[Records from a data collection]
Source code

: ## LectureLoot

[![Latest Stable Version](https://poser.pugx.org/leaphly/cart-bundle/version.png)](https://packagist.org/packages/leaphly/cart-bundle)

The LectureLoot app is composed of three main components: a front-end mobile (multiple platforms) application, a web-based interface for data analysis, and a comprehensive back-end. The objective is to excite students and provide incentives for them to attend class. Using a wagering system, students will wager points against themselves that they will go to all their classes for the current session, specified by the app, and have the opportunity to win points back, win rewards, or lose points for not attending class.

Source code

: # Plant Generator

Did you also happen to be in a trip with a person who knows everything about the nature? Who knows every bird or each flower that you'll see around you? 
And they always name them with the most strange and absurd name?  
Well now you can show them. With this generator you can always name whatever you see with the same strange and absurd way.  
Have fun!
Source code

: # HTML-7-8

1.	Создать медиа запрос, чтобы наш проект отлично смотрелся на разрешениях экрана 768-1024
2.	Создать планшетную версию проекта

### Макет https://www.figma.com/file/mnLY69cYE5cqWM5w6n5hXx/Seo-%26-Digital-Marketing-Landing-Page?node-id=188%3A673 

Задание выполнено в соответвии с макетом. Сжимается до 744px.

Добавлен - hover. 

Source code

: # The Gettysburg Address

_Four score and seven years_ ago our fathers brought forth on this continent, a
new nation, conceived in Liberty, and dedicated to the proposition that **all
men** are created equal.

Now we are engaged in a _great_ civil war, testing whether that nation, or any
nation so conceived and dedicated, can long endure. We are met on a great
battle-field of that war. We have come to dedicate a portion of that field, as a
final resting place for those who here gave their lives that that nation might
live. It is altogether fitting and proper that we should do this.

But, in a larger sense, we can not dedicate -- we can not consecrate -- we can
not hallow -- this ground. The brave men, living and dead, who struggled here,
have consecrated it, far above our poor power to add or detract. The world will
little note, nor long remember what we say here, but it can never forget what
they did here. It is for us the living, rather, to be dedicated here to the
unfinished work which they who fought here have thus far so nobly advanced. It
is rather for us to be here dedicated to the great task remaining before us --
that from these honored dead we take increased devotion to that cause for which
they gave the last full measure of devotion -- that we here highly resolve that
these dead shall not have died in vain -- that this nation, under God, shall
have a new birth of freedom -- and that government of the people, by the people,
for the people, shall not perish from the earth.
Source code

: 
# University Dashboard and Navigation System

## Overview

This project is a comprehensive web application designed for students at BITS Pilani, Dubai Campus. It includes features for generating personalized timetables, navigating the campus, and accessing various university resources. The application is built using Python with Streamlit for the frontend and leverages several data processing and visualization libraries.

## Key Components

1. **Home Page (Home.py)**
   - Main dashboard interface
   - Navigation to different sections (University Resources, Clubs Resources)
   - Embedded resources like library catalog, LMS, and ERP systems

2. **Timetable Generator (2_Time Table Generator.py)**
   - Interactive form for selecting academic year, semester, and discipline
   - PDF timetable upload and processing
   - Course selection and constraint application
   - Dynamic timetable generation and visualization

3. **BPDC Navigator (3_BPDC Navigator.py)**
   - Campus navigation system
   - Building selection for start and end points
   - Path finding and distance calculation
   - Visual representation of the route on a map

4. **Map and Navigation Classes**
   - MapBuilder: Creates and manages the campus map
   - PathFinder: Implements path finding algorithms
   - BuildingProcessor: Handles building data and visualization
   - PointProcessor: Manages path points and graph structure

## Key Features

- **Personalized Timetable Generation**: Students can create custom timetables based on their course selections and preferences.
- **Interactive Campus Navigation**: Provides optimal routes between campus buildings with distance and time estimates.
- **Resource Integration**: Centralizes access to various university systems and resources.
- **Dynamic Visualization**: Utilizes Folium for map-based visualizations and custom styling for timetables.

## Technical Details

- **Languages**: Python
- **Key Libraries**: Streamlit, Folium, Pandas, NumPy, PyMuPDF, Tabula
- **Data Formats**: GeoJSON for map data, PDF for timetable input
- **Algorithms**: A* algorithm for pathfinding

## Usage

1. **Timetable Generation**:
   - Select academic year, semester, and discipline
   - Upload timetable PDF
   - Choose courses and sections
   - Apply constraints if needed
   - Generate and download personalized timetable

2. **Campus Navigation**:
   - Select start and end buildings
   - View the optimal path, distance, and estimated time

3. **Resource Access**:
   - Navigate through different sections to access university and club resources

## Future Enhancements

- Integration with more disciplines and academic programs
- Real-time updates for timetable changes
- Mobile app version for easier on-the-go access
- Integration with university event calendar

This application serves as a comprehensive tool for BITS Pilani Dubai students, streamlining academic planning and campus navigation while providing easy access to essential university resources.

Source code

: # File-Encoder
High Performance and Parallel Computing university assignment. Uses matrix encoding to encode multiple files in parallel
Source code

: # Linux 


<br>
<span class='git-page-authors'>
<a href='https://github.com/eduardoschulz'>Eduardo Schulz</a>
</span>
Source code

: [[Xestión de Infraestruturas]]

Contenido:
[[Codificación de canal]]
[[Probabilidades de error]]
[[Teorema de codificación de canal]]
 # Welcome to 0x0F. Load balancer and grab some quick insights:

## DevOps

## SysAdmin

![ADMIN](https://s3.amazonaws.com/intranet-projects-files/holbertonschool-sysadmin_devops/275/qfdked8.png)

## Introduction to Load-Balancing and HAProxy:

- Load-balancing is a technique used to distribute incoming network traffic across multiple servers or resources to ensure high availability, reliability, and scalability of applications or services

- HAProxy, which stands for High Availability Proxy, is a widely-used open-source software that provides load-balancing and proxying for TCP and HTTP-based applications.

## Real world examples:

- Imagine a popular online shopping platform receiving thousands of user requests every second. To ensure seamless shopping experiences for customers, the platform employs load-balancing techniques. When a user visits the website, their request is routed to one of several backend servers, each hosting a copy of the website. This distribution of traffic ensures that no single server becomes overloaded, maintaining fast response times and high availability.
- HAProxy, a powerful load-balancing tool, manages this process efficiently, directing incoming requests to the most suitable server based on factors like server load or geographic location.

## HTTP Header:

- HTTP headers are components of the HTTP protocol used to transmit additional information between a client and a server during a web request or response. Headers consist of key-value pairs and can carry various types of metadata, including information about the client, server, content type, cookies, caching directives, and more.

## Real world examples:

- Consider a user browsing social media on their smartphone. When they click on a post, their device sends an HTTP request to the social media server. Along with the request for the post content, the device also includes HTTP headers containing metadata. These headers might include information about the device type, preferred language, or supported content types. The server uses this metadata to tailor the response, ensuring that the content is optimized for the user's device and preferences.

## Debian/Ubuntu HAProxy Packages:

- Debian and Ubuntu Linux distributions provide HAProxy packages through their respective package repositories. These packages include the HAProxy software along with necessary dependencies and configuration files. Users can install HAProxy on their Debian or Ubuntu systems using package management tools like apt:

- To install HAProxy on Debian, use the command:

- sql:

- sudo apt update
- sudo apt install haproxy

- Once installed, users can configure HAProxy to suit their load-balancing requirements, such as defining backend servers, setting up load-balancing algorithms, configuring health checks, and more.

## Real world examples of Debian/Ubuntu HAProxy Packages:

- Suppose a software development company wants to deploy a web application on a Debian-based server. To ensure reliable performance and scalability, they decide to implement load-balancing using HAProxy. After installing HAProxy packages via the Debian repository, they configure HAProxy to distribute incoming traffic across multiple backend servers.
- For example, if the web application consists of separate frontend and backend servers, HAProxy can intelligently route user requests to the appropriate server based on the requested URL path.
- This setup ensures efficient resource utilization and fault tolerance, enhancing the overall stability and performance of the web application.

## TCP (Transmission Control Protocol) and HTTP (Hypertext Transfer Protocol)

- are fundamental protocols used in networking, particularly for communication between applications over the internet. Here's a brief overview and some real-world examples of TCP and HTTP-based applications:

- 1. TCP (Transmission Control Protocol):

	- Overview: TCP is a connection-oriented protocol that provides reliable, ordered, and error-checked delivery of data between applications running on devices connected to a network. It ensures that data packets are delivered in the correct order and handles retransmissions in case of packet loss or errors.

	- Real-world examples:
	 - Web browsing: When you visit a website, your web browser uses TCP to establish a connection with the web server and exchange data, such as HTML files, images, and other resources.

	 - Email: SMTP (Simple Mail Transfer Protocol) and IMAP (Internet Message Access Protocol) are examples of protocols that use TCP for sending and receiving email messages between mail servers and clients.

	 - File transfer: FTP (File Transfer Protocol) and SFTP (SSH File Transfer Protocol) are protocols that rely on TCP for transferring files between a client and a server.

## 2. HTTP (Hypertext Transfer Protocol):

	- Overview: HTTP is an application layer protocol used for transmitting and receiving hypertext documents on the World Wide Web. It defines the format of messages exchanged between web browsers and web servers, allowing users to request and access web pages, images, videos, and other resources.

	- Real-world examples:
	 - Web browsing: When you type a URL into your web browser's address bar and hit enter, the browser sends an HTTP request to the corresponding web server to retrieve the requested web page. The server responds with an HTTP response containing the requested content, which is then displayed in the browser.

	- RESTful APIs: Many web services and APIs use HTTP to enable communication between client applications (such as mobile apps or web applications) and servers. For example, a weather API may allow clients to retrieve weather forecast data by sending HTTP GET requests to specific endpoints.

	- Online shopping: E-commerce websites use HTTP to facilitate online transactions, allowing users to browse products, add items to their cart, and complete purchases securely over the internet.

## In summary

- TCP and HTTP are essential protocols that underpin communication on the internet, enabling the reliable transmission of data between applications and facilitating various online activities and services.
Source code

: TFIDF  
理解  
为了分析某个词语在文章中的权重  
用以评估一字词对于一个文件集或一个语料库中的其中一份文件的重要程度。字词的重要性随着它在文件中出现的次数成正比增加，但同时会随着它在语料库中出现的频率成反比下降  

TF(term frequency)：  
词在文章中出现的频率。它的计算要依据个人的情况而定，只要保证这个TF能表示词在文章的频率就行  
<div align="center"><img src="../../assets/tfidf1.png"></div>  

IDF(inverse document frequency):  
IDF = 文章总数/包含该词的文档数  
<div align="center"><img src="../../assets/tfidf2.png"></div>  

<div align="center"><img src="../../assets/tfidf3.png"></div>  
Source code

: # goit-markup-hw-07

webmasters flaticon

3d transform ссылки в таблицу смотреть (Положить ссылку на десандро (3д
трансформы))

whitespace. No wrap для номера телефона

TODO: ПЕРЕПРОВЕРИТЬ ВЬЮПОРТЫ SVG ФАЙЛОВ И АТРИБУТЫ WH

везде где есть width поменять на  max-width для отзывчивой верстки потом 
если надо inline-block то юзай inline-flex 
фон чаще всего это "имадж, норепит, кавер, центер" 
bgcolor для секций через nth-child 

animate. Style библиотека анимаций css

• **What you should do**: Only the lines from the one with "везде где есть" through the end of the records above are to be copied, exactly as written.

• **Solution to the exercise**:
везде где есть width поменять на  max-width для отзывчивой верстки потом 
если надо inline-block то юзай inline-flex 
фон чаще всего это "имадж, норепит, кавер, центер" 
bgcolor для секций через nth-child 

animate. Style библиотека анимаций css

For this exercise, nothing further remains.